EXERCISE MATERIALS:
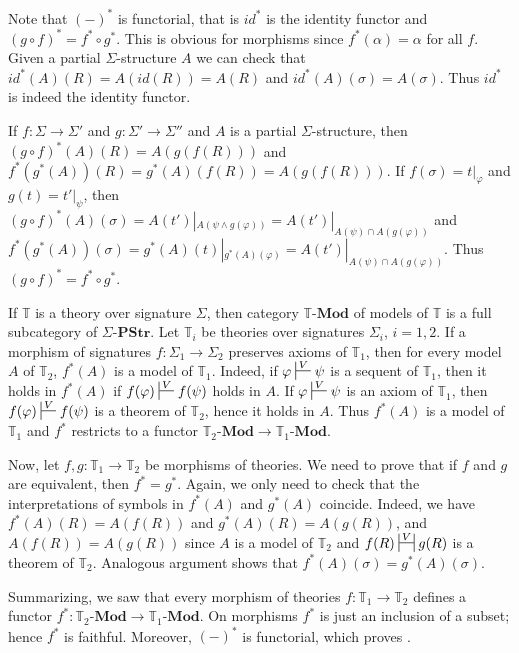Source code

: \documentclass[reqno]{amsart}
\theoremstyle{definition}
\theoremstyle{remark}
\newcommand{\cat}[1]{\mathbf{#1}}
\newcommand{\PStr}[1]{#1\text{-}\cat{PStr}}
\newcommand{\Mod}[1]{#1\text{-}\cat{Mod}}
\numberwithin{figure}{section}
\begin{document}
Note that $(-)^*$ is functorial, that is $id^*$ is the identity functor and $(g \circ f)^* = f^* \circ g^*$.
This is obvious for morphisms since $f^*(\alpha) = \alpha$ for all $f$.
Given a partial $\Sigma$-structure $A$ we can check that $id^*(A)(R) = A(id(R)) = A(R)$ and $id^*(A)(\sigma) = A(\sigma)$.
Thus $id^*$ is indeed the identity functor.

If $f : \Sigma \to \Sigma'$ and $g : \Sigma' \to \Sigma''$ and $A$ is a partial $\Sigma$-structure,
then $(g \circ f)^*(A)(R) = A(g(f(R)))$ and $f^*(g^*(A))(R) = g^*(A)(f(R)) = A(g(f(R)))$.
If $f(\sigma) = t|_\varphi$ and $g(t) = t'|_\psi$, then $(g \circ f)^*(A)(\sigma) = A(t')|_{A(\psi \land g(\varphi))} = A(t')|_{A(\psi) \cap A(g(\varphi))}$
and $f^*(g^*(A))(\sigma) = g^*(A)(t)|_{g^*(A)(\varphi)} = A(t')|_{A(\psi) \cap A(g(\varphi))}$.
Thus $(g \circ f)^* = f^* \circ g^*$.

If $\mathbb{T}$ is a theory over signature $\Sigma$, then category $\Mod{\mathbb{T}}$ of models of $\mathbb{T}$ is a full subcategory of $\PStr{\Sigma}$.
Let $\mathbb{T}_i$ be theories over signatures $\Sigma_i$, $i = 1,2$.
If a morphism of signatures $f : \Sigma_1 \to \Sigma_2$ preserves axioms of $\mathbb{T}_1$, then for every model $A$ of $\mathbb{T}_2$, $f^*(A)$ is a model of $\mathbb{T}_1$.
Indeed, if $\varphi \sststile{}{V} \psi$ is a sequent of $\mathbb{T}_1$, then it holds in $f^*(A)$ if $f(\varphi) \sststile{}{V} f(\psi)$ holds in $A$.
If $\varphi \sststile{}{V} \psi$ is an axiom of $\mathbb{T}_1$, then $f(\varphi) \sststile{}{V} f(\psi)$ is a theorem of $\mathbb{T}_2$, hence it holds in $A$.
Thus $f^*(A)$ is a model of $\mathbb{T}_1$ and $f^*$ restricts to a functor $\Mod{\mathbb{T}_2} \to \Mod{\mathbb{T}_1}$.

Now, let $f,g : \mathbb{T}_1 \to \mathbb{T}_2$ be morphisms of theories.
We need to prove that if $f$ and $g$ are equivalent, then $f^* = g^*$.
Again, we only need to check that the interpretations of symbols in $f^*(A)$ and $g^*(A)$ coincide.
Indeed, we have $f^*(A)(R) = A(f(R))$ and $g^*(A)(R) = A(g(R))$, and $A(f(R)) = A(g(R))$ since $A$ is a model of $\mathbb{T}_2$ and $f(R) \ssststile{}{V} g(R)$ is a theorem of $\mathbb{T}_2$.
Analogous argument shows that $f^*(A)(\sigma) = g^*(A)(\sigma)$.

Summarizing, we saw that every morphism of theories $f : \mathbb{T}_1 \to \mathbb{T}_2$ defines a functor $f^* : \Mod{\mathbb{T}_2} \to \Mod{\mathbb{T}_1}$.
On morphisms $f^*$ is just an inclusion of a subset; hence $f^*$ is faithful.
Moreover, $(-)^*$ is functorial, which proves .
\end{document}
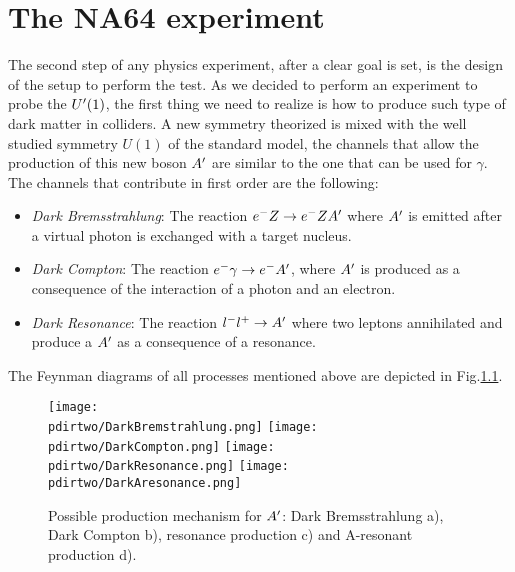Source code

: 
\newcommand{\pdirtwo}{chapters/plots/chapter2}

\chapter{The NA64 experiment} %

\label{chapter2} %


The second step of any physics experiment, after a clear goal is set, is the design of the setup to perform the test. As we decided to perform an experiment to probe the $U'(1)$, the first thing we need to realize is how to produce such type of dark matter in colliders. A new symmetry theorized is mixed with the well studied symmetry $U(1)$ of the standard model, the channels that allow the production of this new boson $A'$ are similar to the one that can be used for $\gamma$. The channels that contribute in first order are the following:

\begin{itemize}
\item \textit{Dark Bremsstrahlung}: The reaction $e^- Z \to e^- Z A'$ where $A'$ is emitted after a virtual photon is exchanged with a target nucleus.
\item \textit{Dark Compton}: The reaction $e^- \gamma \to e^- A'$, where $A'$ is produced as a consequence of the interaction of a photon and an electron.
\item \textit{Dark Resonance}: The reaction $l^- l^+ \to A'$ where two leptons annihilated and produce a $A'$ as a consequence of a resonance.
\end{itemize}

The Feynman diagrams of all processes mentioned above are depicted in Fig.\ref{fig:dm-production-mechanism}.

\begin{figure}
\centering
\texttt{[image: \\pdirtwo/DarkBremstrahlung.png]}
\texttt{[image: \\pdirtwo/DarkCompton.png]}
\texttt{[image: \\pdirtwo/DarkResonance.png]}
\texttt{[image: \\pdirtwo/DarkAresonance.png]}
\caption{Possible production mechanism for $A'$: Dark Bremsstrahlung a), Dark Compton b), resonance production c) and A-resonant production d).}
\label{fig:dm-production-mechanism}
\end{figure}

PROMPT:
With the pictures excluded, restate the material exactly as it stands.

SOLUTION FOR THIS EXERCISE:
Source code

: \documentclass[reqno]{amsart}
\theoremstyle{definition}
\theoremstyle{remark}
\newcommand{\cat}[1]{\mathbf{#1}}
\newcommand{\PStr}[1]{#1\text{-}\cat{PStr}}
\newcommand{\Mod}[1]{#1\text{-}\cat{Mod}}
\numberwithin{figure}{section}
\begin{document}
Note that $(-)^*$ is functorial, that is $id^*$ is the identity functor and $(g \circ f)^* = f^* \circ g^*$.
This is obvious for morphisms since $f^*(\alpha) = \alpha$ for all $f$.
Given a partial $\Sigma$-structure $A$ we can check that $id^*(A)(R) = A(id(R)) = A(R)$ and $id^*(A)(\sigma) = A(\sigma)$.
Thus $id^*$ is indeed the identity functor.

If $f : \Sigma \to \Sigma'$ and $g : \Sigma' \to \Sigma''$ and $A$ is a partial $\Sigma$-structure,
then $(g \circ f)^*(A)(R) = A(g(f(R)))$ and $f^*(g^*(A))(R) = g^*(A)(f(R)) = A(g(f(R)))$.
If $f(\sigma) = t|_\varphi$ and $g(t) = t'|_\psi$, then $(g \circ f)^*(A)(\sigma) = A(t')|_{A(\psi \land g(\varphi))} = A(t')|_{A(\psi) \cap A(g(\varphi))}$
and $f^*(g^*(A))(\sigma) = g^*(A)(t)|_{g^*(A)(\varphi)} = A(t')|_{A(\psi) \cap A(g(\varphi))}$.
Thus $(g \circ f)^* = f^* \circ g^*$.

If $\mathbb{T}$ is a theory over signature $\Sigma$, then category $\Mod{\mathbb{T}}$ of models of $\mathbb{T}$ is a full subcategory of $\PStr{\Sigma}$.
Let $\mathbb{T}_i$ be theories over signatures $\Sigma_i$, $i = 1,2$.
If a morphism of signatures $f : \Sigma_1 \to \Sigma_2$ preserves axioms of $\mathbb{T}_1$, then for every model $A$ of $\mathbb{T}_2$, $f^*(A)$ is a model of $\mathbb{T}_1$.
Indeed, if $\varphi \sststile{}{V} \psi$ is a sequent of $\mathbb{T}_1$, then it holds in $f^*(A)$ if $f(\varphi) \sststile{}{V} f(\psi)$ holds in $A$.
If $\varphi \sststile{}{V} \psi$ is an axiom of $\mathbb{T}_1$, then $f(\varphi) \sststile{}{V} f(\psi)$ is a theorem of $\mathbb{T}_2$, hence it holds in $A$.
Thus $f^*(A)$ is a model of $\mathbb{T}_1$ and $f^*$ restricts to a functor $\Mod{\mathbb{T}_2} \to \Mod{\mathbb{T}_1}$.

Now, let $f,g : \mathbb{T}_1 \to \mathbb{T}_2$ be morphisms of theories.
We need to prove that if $f$ and $g$ are equivalent, then $f^* = g^*$.
Again, we only need to check that the interpretations of symbols in $f^*(A)$ and $g^*(A)$ coincide.
Indeed, we have $f^*(A)(R) = A(f(R))$ and $g^*(A)(R) = A(g(R))$, and $A(f(R)) = A(g(R))$ since $A$ is a model of $\mathbb{T}_2$ and $f(R) \ssststile{}{V} g(R)$ is a theorem of $\mathbb{T}_2$.
Analogous argument shows that $f^*(A)(\sigma) = g^*(A)(\sigma)$.

Summarizing, we saw that every morphism of theories $f : \mathbb{T}_1 \to \mathbb{T}_2$ defines a functor $f^* : \Mod{\mathbb{T}_2} \to \Mod{\mathbb{T}_1}$.
On morphisms $f^*$ is just an inclusion of a subset; hence $f^*$ is faithful.
Moreover, $(-)^*$ is functorial, which proves .
\end{document}
Source code

: 
\newcommand{\pdirtwo}{chapters/plots/chapter2}

\chapter{The NA64 experiment} %

\label{chapter2} %


The second step of any physics experiment, after a clear goal is set, is the design of the setup to perform the test. As we decided to perform an experiment to probe the $U'(1)$, the first thing we need to realize is how to produce such type of dark matter in colliders. A new symmetry theorized is mixed with the well studied symmetry $U(1)$ of the standard model, the channels that allow the production of this new boson $A'$ are similar to the one that can be used for $\gamma$. The channels that contribute in first order are the following:

\begin{itemize}
\item \textit{Dark Bremsstrahlung}: The reaction $e^- Z \to e^- Z A'$ where $A'$ is emitted after a virtual photon is exchanged with a target nucleus.
\item \textit{Dark Compton}: The reaction $e^- \gamma \to e^- A'$, where $A'$ is produced as a consequence of the interaction of a photon and an electron.
\item \textit{Dark Resonance}: The reaction $l^- l^+ \to A'$ where two leptons annihilated and produce a $A'$ as a consequence of a resonance.
\end{itemize}

The Feynman diagrams of all processes mentioned above are depicted in Fig.\ref{fig:dm-production-mechanism}.

\begin{figure}
\centering
\texttt{[image: \\pdirtwo/DarkBremstrahlung.png]}
\texttt{[image: \\pdirtwo/DarkCompton.png]}
\texttt{[image: \\pdirtwo/DarkResonance.png]}
\texttt{[image: \\pdirtwo/DarkAresonance.png]}
\caption{Possible production mechanism for $A'$: Dark Bremsstrahlung a), Dark Compton b), resonance production c) and A-resonant production d).}
\label{fig:dm-production-mechanism}
\end{figure}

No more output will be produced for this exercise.